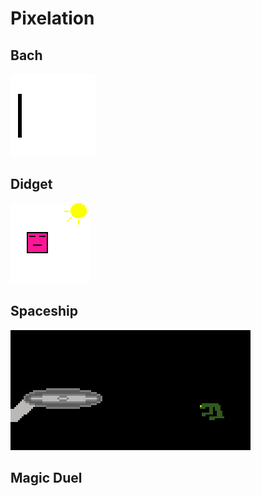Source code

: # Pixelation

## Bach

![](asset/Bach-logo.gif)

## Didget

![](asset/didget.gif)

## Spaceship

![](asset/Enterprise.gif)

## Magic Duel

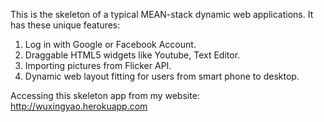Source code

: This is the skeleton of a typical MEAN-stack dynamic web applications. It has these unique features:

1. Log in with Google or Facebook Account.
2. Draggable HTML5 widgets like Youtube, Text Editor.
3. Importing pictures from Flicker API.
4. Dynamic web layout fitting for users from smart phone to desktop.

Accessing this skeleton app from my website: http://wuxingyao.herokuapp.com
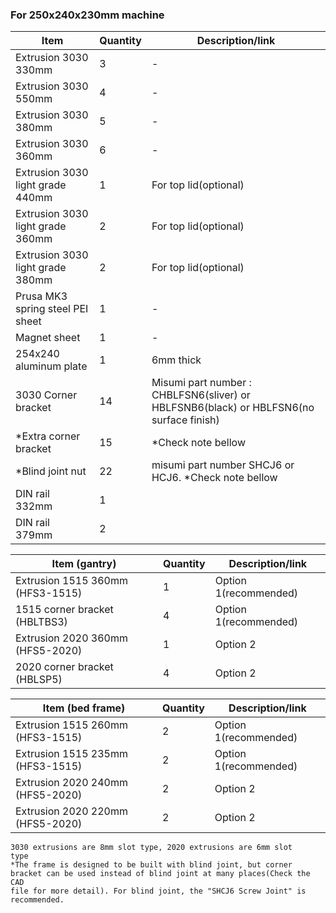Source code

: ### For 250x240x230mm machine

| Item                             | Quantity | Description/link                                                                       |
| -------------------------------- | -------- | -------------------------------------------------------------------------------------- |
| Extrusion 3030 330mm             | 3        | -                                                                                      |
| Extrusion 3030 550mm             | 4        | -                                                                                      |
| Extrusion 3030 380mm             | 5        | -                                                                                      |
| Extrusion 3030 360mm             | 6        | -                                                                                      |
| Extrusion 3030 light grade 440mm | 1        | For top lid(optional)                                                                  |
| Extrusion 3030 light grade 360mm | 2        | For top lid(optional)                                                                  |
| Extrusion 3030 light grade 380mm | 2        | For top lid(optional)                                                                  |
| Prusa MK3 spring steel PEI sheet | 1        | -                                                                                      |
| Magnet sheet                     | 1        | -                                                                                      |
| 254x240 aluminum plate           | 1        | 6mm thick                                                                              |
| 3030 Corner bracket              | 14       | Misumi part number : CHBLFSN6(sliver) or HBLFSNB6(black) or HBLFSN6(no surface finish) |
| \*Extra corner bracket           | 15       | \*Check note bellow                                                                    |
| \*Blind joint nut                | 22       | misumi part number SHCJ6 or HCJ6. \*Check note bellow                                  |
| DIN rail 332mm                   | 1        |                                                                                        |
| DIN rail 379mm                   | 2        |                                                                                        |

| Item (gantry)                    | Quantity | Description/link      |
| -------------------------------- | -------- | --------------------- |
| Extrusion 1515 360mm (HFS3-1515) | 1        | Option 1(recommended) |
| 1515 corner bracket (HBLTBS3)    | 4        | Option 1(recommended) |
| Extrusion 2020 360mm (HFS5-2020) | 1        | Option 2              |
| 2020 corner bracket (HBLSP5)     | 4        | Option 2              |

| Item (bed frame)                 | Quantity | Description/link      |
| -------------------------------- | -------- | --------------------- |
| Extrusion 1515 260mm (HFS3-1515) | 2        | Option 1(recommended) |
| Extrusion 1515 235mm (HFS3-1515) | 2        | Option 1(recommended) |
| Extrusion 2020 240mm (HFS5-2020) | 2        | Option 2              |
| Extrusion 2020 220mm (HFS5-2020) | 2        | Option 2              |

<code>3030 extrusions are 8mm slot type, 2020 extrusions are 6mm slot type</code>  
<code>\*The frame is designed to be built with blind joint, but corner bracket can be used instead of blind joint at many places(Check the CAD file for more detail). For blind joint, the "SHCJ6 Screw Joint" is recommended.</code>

---

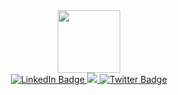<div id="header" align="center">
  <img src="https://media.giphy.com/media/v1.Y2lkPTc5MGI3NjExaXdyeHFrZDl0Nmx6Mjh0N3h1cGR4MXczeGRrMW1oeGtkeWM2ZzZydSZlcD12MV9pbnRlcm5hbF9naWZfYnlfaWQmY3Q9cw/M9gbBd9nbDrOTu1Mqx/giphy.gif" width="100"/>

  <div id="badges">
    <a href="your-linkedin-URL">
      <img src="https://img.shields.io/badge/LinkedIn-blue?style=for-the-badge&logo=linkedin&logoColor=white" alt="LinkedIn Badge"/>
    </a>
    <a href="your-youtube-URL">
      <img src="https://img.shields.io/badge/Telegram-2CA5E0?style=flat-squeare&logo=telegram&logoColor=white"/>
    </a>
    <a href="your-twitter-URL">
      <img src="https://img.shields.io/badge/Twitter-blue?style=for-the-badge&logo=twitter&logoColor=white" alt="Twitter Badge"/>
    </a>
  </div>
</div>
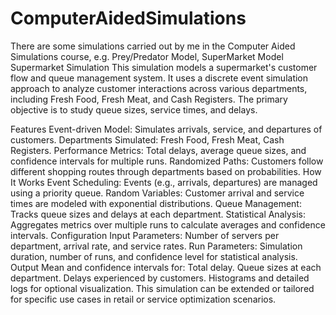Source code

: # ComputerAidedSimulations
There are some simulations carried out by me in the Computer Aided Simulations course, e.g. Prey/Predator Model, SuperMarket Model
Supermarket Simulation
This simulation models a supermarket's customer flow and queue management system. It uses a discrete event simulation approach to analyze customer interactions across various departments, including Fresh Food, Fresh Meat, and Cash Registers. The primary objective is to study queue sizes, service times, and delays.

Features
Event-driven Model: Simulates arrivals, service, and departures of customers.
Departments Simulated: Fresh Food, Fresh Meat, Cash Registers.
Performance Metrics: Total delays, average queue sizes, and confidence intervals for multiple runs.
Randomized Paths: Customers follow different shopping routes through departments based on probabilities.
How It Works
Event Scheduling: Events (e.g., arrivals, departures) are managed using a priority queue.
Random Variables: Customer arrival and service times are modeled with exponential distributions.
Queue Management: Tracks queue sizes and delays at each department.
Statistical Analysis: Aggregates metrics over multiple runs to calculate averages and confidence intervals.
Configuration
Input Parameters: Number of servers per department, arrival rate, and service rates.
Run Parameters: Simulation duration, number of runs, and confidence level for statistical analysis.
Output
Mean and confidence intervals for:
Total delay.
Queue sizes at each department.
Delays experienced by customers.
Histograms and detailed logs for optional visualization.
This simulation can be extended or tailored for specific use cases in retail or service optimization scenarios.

* * *

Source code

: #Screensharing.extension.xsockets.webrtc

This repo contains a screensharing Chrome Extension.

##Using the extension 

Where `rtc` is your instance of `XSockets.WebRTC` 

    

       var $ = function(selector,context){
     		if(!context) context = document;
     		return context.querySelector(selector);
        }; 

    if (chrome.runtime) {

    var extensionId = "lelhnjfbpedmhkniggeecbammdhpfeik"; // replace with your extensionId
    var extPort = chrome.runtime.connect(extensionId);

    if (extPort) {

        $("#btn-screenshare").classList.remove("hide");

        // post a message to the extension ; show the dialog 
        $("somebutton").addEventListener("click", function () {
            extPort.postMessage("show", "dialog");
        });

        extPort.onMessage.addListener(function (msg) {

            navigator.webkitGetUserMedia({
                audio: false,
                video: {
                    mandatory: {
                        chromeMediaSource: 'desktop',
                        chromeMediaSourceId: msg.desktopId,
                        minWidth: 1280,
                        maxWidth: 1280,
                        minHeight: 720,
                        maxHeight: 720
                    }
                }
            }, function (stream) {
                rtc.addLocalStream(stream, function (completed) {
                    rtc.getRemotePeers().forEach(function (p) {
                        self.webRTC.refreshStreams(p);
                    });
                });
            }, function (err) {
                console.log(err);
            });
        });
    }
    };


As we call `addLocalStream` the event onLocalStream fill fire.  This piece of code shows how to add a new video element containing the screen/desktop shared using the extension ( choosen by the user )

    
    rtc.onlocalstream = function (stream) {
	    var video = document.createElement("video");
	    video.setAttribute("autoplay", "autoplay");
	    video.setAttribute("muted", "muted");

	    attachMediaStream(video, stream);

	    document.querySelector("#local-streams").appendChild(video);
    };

PROBLEM STATEMENT = Out of the data above, transcribe exactly and only the lines starting with the line that has "Extrusion 1515 360mm" and going on through the line that has "Item (bed frame)", both included.

EXERCISE ANSWER =
| Extrusion 1515 360mm (HFS3-1515) | 1        | Option 1(recommended) |
| 1515 corner bracket (HBLTBS3)    | 4        | Option 1(recommended) |
| Extrusion 2020 360mm (HFS5-2020) | 1        | Option 2              |
| 2020 corner bracket (HBLSP5)     | 4        | Option 2              |

| Item (bed frame)                 | Quantity | Description/link      |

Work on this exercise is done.